This wasn’t Juniper’s first Christmas, but it kind of felt like it to us. Last year we were still in the crazy first few months of life with a baby — living on no sleep, recovering from labor, and just keeping our heads above water in the chaos. This year Juniper was able to participate in many of our holiday activities (or at least stay awake for them).
We have a very tradition-oriented family and so there are many things we do together to celebrate the seasons. Sometimes the “season” can be as simple as “that cold boring time” (aka: February — Potawatomi State Park hike) or “that time it’s supposed to be spring, but really isn’t” (aka: March — maple syrup tapping), but when it comes to holidays, it’s even more serious. In December there is St. Nick stocking opening, picking out our trees together, a Christmas day hike in the woods, and watching It’s a Wonderful Life in our pajamas with grasshoppers or hot cocoa in hand. But most important is Christmas Eve, with church followed by dinner and gifts at our grandparents’ house. This is where I’ve always found my Christmas spirit.
Every 24th of December my family attends the candlelight service at Sturgeon Bay Moravian. The tree at the front of the church is covered in hundreds of paper stars and we hold lighted beeswax candles, singing carols and waiting for the last verse of Joy to the World where we all raise our arms up high before extinguishing the flames. As a kid, I remember being sad the moment we had to blow the candles out, holding it just a little longer hoping to preserve that feeling of incredible joy and togetherness. One of the gifts of parenthood is getting to share these traditions with our children — getting to see Juniper mesmerized by the dark church filled with glowing lights, watching her try her first bites of my mom’s homemade pie, and hearing her elated giggles over her favorite toy (the step-stool intended for my office).
As a parent everything is more work, the holidays included. There is more stuff to carry and less arms to carry it with. There are nap schedules and picky eaters to consider, and gone are the uninterrupted board game marathons and quiet evenings under the tree. Instead we look up from our movie to debate whose turn it is to intercept Juniper as she climbs from floor to chair to table to access the bowl of Chex-mix. Everything is more work… but it’s worth it. And I don’t say this as a martyr like “it’s worth it so they can enjoy the holidays” or in an attempt at banking future happiness like “it’s worth it because once we make it through this we can enjoy our family as they grow older”. I mean it’s worth it right now.
If sharing traditions is the gift of parenthood, the power of parenthood is in a crazy form of selective memory.
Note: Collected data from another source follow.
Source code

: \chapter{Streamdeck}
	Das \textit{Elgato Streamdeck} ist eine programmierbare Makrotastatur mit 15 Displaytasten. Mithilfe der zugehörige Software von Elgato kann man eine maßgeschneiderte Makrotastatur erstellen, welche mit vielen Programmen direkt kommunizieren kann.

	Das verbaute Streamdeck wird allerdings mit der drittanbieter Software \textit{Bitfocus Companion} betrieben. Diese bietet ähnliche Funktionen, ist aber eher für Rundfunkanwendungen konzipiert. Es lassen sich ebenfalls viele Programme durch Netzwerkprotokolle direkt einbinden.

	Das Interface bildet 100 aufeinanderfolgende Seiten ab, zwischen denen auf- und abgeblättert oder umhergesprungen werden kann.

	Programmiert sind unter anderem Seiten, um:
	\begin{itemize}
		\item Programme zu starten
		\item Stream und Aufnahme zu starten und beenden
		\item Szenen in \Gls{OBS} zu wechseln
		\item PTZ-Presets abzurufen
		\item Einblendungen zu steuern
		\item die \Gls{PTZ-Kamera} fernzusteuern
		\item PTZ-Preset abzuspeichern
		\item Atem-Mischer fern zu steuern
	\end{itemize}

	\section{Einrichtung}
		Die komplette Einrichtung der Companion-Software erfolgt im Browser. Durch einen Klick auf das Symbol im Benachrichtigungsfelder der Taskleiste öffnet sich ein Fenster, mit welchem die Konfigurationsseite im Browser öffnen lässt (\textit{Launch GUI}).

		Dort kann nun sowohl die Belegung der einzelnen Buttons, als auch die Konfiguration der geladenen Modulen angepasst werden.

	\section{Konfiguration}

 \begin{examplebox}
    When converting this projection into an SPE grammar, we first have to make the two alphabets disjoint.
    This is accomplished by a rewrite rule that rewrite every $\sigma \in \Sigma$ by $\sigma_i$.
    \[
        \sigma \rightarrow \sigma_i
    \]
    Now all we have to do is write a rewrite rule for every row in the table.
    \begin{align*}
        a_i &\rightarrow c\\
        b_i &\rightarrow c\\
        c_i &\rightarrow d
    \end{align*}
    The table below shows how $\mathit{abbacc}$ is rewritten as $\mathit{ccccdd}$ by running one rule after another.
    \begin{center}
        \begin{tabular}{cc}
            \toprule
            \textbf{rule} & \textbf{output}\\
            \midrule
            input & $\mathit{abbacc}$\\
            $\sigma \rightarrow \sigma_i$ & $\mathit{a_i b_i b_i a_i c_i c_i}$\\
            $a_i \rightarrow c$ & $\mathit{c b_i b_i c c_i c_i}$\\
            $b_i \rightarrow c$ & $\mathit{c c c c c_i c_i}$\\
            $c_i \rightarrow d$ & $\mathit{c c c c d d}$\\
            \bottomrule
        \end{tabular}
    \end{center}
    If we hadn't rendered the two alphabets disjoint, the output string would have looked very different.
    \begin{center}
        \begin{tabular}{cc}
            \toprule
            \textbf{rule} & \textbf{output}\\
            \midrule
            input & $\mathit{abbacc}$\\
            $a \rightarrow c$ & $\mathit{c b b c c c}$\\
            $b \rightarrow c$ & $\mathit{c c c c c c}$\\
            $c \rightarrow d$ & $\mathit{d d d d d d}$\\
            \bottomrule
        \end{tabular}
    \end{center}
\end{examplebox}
The day might filled with chaos as we discover which toys are small enough to fit in Juniper’s mouth, wrestle and bribe our way through diaper changes, and try to convince her to nap in unfamiliar homes while there is clearly a party happening next door; but when the day is done the only part that remains in our memory is the good stuff.
This past summer when Juniper was cutting her first tooth she had a particularly hard night. She was crabby, awake on and off for hours, and then she was up for the day at 5:00 am. I was exhausted and counting the minutes until 8:00 when I could drop her at the sitter. And the moment I pulled out of the driveway, leaving Juniper behind, I missed her. She kept me up all night, woke me up at 5:00, and I missed her immediately. This is the whole thing in a nutshell. Love makes good stuff more powerful than the hard stuff, even when it’s mostly hard stuff. And parenthood is a crazy sort of love.
So I’ll take the chaos that would normally unnerve me completely; we’ll stress-sweat through our dress clothes and say “no thank you; hand’s aren’t for hitting” for the thousandth time, and we’ll breathe a sigh of relief as we tuck her into bed. But I guarantee you as I lay down to sleep at night, Ben and I will reminisce about the best parts of the day and I’ll be flipping through pictures and videos on my phone, already missing that little girl asleep one room over.